[[ RECORDS PROVIDED, beginning ]]

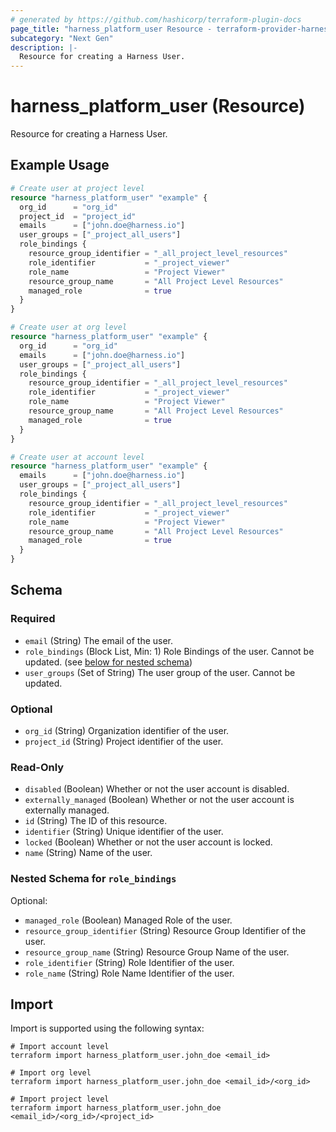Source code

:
 ```yaml
---
# generated by https://github.com/hashicorp/terraform-plugin-docs
page_title: "harness_platform_user Resource - terraform-provider-harness"
subcategory: "Next Gen"
description: |-
  Resource for creating a Harness User.
---
```


# harness_platform_user (Resource)

Resource for creating a Harness User.

## Example Usage

```terraform
# Create user at project level
resource "harness_platform_user" "example" {
  org_id      = "org_id"
  project_id  = "project_id"
  emails      = ["john.doe@harness.io"]
  user_groups = ["_project_all_users"]
  role_bindings {
    resource_group_identifier = "_all_project_level_resources"
    role_identifier           = "_project_viewer"
    role_name                 = "Project Viewer"
    resource_group_name       = "All Project Level Resources"
    managed_role              = true
  }
}

# Create user at org level
resource "harness_platform_user" "example" {
  org_id      = "org_id"
  emails      = ["john.doe@harness.io"]
  user_groups = ["_project_all_users"]
  role_bindings {
    resource_group_identifier = "_all_project_level_resources"
    role_identifier           = "_project_viewer"
    role_name                 = "Project Viewer"
    resource_group_name       = "All Project Level Resources"
    managed_role              = true
  }
}

# Create user at account level
resource "harness_platform_user" "example" {
  emails      = ["john.doe@harness.io"]
  user_groups = ["_project_all_users"]
  role_bindings {
    resource_group_identifier = "_all_project_level_resources"
    role_identifier           = "_project_viewer"
    role_name                 = "Project Viewer"
    resource_group_name       = "All Project Level Resources"
    managed_role              = true
  }
}
```

<!-- schema generated by tfplugindocs -->
## Schema

### Required

- `email` (String) The email of the user.
- `role_bindings` (Block List, Min: 1) Role Bindings of the user. Cannot be updated. (see [below for nested schema](#nestedblock--role_bindings))
- `user_groups` (Set of String) The user group of the user. Cannot be updated.

### Optional

- `org_id` (String) Organization identifier of the user.
- `project_id` (String) Project identifier of the user.

### Read-Only

- `disabled` (Boolean) Whether or not the user account is disabled.
- `externally_managed` (Boolean) Whether or not the user account is externally managed.
- `id` (String) The ID of this resource.
- `identifier` (String) Unique identifier of the user.
- `locked` (Boolean) Whether or not the user account is locked.
- `name` (String) Name of the user.

<a id="nestedblock--role_bindings"></a>
### Nested Schema for `role_bindings`

Optional:

- `managed_role` (Boolean) Managed Role of the user.
- `resource_group_identifier` (String) Resource Group Identifier of the user.
- `resource_group_name` (String) Resource Group Name of the user.
- `role_identifier` (String) Role Identifier of the user.
- `role_name` (String) Role Name Identifier of the user.

## Import

Import is supported using the following syntax:

```shell
# Import account level
terraform import harness_platform_user.john_doe <email_id>

# Import org level 
terraform import harness_platform_user.john_doe <email_id>/<org_id>

# Import project level
terraform import harness_platform_user.john_doe <email_id>/<org_id>/<project_id>
```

[[ RECORDS PROVIDED, end ]]

*WORK ORDER*. Every line from the one containing "Import is supported" through the final line of the data above is to be restated word for word, and nothing more.

*ANSWER TO THIS PROBLEM*.
Import is supported using the following syntax:

```shell
# Import account level
terraform import harness_platform_user.john_doe <email_id>

# Import org level 
terraform import harness_platform_user.john_doe <email_id>/<org_id>

# Import project level
terraform import harness_platform_user.john_doe <email_id>/<org_id>/<project_id>
```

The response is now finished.